(YOUR TASK) Copy out once more, exactly, the line with "by $Y$. So we get" and all the lines after it, up to the last line of the data.

(SUPPLIED INFORMATION)
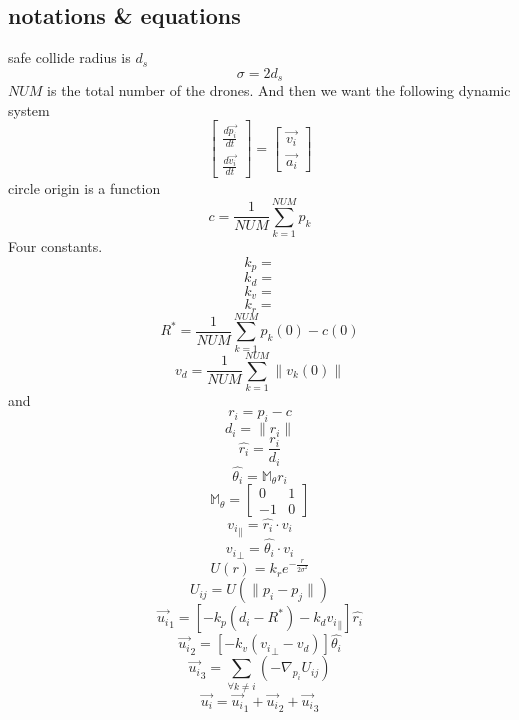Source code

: \documentclass{article}
\theoremstyle{definition} %
\begin{document}
\subsection{notations \& equations}
safe collide radius is \(d_s\)
\[
    \sigma=2d_s
\]
\(NUM\) is the total number of the drones.
And then we want the following dynamic system
\[\begin{bmatrix}
        \frac{d\vec{p_i}}{dt} \\
        \frac{d\vec{v_i}}{dt}
    \end{bmatrix}=
    \begin{bmatrix}
        \vec{v_i} \\
        \vec{a_i}
    \end{bmatrix}
\]
circle origin is a function
\[
    c=\frac{1}{NUM}\sum_{k=1}^{NUM}p_k
\]
Four constants.
\[
    k_p=
\]
\[
    k_d=
\]
\[
    k_v=
\]
\[
    k_r=
\]
\[
    R^*=\frac{1}{NUM}\sum_{k=1}^{NUM}p_k(0)-c(0)
\]
\[
    v_d=\frac{1}{NUM}\sum_{k=1}^{NUM}\|v_k(0)\|
\]
and
\[
    r_i=p_i-c
\]
\[
    d_i=\|r_i\|
\]
\[
    \hat{r_i}=\frac{r_i}{d_i}
\]
\[
    \hat{\theta_i}=\mathbb{M}_\theta r_i
\]
\[
    \mathbb{M}_\theta=
    \begin{bmatrix}
        0  & 1 \\
        -1 & 0
    \end{bmatrix}
\]
\[
    {v_{i}}_{\parallel}=\hat{r_i}\cdot v_i
\]
\[
    {v_{i}}_{\perp}=\hat{\theta_i}\cdot v_i
\]
\[
    U(r)=k_re^{-\frac{r}{2\sigma^2}}
\]
\[
    U_{ij}=U(\|p_i-p_j\|)
\]
\[
    \vec{u_i}_1=[-k_p(d_i-R^*)-k_d{v_{i}}_{\parallel}]\hat{r_i}
\]
\[
    \vec{u_i}_2=[-k_v({v_{i}}_{\perp}-v_d)]\hat{\theta_i}
\]
\[
    \vec{u_i}_3=\sum_{\forall k\neq i}(-\nabla_{p_i}U_{ij})
\]
\[
    \vec{u_i}=\vec{u_i}_1+\vec{u_i}_2+\vec{u_i}_3
\]
\end{document}
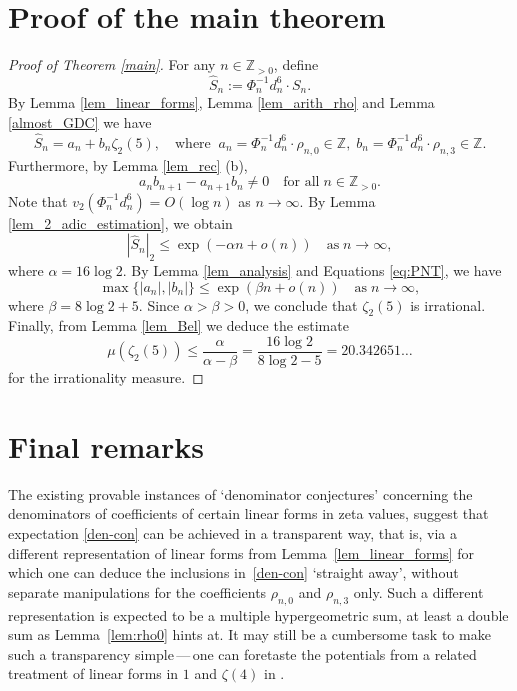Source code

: \documentclass[12pt]{article}
\let\le\leqslant
\theoremstyle{remark}
\numberwithin{equation}{section}
\begin{document}
\section{Proof of the main theorem}

\begin{proof}[Proof of Theorem \textup{\ref{main}}]
For any $n \in \mathbb{Z}_{>0}$, define
\[
\widehat{S}_n := \Phi_n^{-1}d_n^6 \cdot S_n.
\]
By Lemma \ref{lem_linear_forms}, Lemma \ref{lem_arith_rho} and Lemma \ref{almost_GDC} we have
\[
\widehat{S}_n = a_n + b_n \zeta_2(5),
\quad\text{where}\;\;
a_n = \Phi_n^{-1}d_n^6 \cdot \rho_{n,0} \in \mathbb{Z}, \;
b_n = \Phi_n^{-1}d_n^6 \cdot \rho_{n,3} \in \mathbb{Z}.
\]
Furthermore, by Lemma \ref{lem_rec} (b),
\[
a_n b_{n+1} - a_{n+1}b_n \neq 0 \quad \text{for all}\; n \in \mathbb{Z}_{>0}.
\]
Note that $v_2(\Phi_n^{-1}d_n^6) = O(\log n)$ as $n \to \infty$. By Lemma \ref{lem_2_adic_estimation}, we obtain
\[
|\widehat{S}_n|_2 \le \exp(-\alpha n + o(n)) \quad\text{as}\; n \to \infty,
\]
where $\alpha = 16\log 2$.
By Lemma \ref{lem_analysis} and Equations \eqref{eq:PNT}, we have
\[
\max\{ |a_n|, |b_n| \} \le \exp(\beta n + o(n)) \quad \text{as}\; n \to \infty,
\]
where $\beta = 8\log 2 + 5$.
Since $\alpha > \beta >0$, we conclude that $\zeta_2(5)$ is irrational.
Finally, from Lemma \ref{lem_Bel} we deduce the estimate
\[
\mu(\zeta_2(5)) \le \frac{\alpha}{\alpha-\beta} = \frac{16\log 2}{8\log 2 - 5} = 20.342651\dots
\]
for the irrationality measure.
\end{proof}

\section{Final remarks}

The existing provable instances of `denominator conjectures' concerning the denominators of coefficients of certain linear forms in zeta values, suggest that expectation \eqref{den-con} can be achieved in a transparent way, that is, via a different representation of linear forms from Lemma~\ref{lem_linear_forms} for which one can deduce the inclusions in~\eqref{den-con} `straight away', without separate manipulations for the coefficients $\rho_{n,0}$ and $\rho_{n,3}$ only.
Such a different representation is expected to be a multiple hypergeometric sum, at least a double sum as Lemma~\ref{lem:rho0} hints at.
It may still be a cumbersome task to make such a transparency simple\,---\,one can foretaste the potentials from a related treatment of linear forms in $1$ and $\zeta(4)$ in \cite[Sect.~3]{MZ2020}.
\end{document}
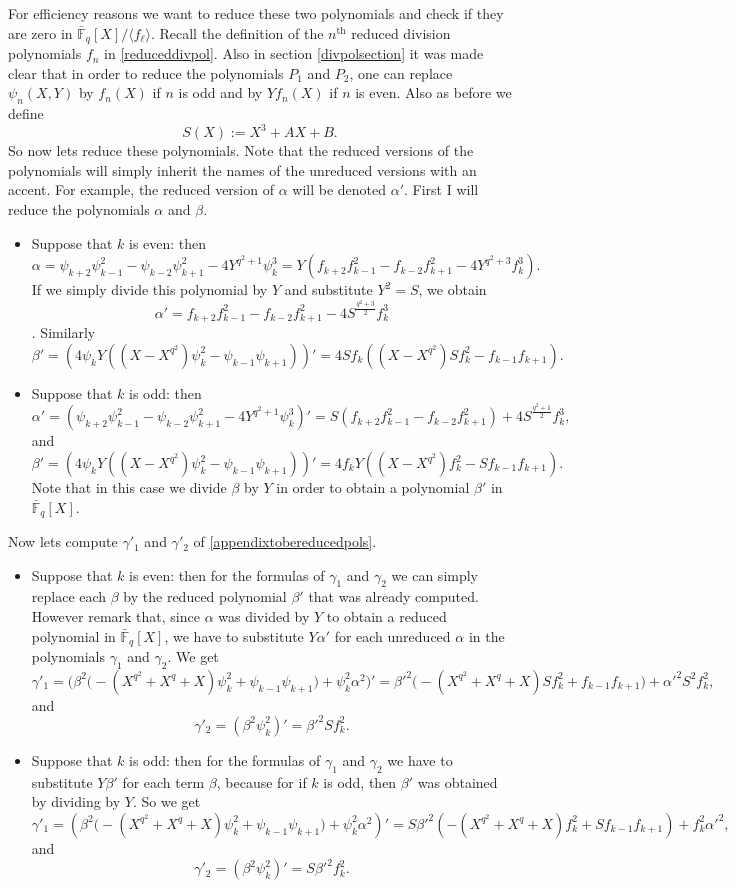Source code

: \documentclass{article}
\numberwithin{equation}{section}
\theoremstyle{definition}
\newcommand{\FFCL}[1]{{\bar {\mathbb F}}_{#1}} %
\newcommand{\grgen}[1]{\langle #1 \rangle} %
\begin{document}
For efficiency reasons we want to reduce these two polynomials and check if they are zero in $\FFCL{q}[X]/\grgen{f_\ell}$. Recall the definition of the $n^\text{th}$ reduced division polynomials $f_n$ in \ref{reduceddivpol}. Also in section \ref{divpolsection} it was made clear that in order to reduce the polynomials $P_1$ and $P_2$, one can replace $\psi_n(X,Y)$ by $f_n(X)$ if $n$ is odd and by $Yf_n(X)$ if $n$ is even. Also as before we define $$ S(X):=X^3+AX+B.$$ So now lets reduce these polynomials. Note that the reduced versions of the polynomials will simply inherit the names of the unreduced versions with an accent. For example, the reduced version of $\alpha$ will be denoted $\alpha'$.  First I will reduce the polynomials $\alpha$ and $\beta$.

\begin{itemize}
\item Suppose that $k$ is even: then $$\alpha=\psi_{k+2}\psi_{k-1}^2-\psi_{k-2}\psi_{k+1}^2-4Y^{q^2+1}\psi_k^3=Y(f_{k+2}f_{k-1}^2-f_{k-2}f_{k+1}^2-4Y^{q^2+3}f_k^3).$$ If we simply divide this polynomial by $Y$ and substitute $Y^2=S$, we obtain $$\alpha'=f_{k+2}f_{k-1}^2-f_{k-2}f_{k+1}^2-4S^{\frac{q^2+3}{2}}f_k^3$$. Similarly $$\beta'=(4\psi_kY((X-X^{q^2})\psi_k^2-\psi_{k-1}\psi_{k+1}))'= 4Sf_k((X-X^{q^2})Sf_k^2-f_{k-1}f_{k+1}).$$
\item Suppose that $k$ is odd: then $$\alpha'=(\psi_{k+2}\psi_{k-1}^2-\psi_{k-2}\psi_{k+1}^2-4Y^{q^2+1}\psi_k^3)'=S(f_{k+2}f_{k-1}^2-f_{k-2}f_{k+1}^2)+4S^{\frac{q^2+1}{2}}f_k^3,$$ and 
$$\beta'=(4\psi_kY((X-X^{q^2})\psi_k^2-\psi_{k-1}\psi_{k+1}))'=4f_kY((X-X^{q^2})f_k^2-Sf_{k-1}f_{k+1}).$$ Note that in this case we divide $\beta$ by $Y$ in order to obtain a polynomial $\beta'$ in $\FFCL{q}[X]$. 
\end{itemize}

Now lets compute $\gamma'_1$ and $\gamma'_2$ of \ref{appendixtobereducedpols}.

\begin{itemize}
\item Suppose that $k$ is even: then for the formulas of $\gamma_1$ and $\gamma_2$ we can simply replace each $\beta$ by the reduced polynomial $\beta'$ that was already computed. However remark that, since $\alpha$ was divided by $Y$ to obtain a reduced polynomial in $\FFCL{q}[X]$, we have to substitute $Y\alpha'$ for each unreduced $\alpha$ in the polynomials $\gamma_1$ and $\gamma_2$. We get 
$$\gamma'_1=\big(\beta^2\big(-(X^{q^2}+X^q+X)\psi_k^2+\psi_{k-1}\psi_{k+1}\big)+\psi_k^2\alpha^2\big)'=\beta'^2\big(-(X^{q^2}+X^q+X)Sf_k^2+f_{k-1}f_{k+1}\big)+\alpha'^2S^2f_k^2,$$ and
$$\gamma'_2=(\beta^2\psi_k^2)'=\beta'^2Sf_k^2.$$
\item Suppose that $k$ is odd: then for the formulas of $\gamma_1$ and $\gamma_2$ we have to substitute $Y\beta'$ for each term $\beta$, because for if $k$ is odd, then $\beta'$ was obtained by dividing by $Y$. So we get 
$$\gamma'_1=(\beta^2\big(-(X^{q^2}+X^q+X)\psi_k^2+\psi_{k-1}\psi_{k+1}\big)+\psi_k^2\alpha^2)'=S\beta'^2(-(X^{q^2}+X^q+X)f_k^2 +Sf_{k-1}f_{k+1}) + f_k^2\alpha'^2,$$ and
$$\gamma'_2=(\beta^2\psi_k^2)'=S\beta'^2f_k^2.$$
\end{itemize}
\end{document}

(TASK RESPONSE)
\item Suppose that $k$ is odd: then for the formulas of $\gamma_1$ and $\gamma_2$ we have to substitute $Y\beta'$ for each term $\beta$, because for if $k$ is odd, then $\beta'$ was obtained by dividing by $Y$. So we get 
$$\gamma'_1=(\beta^2\big(-(X^{q^2}+X^q+X)\psi_k^2+\psi_{k-1}\psi_{k+1}\big)+\psi_k^2\alpha^2)'=S\beta'^2(-(X^{q^2}+X^q+X)f_k^2 +Sf_{k-1}f_{k+1}) + f_k^2\alpha'^2,$$ and
$$\gamma'_2=(\beta^2\psi_k^2)'=S\beta'^2f_k^2.$$
\end{itemize}
\end{document}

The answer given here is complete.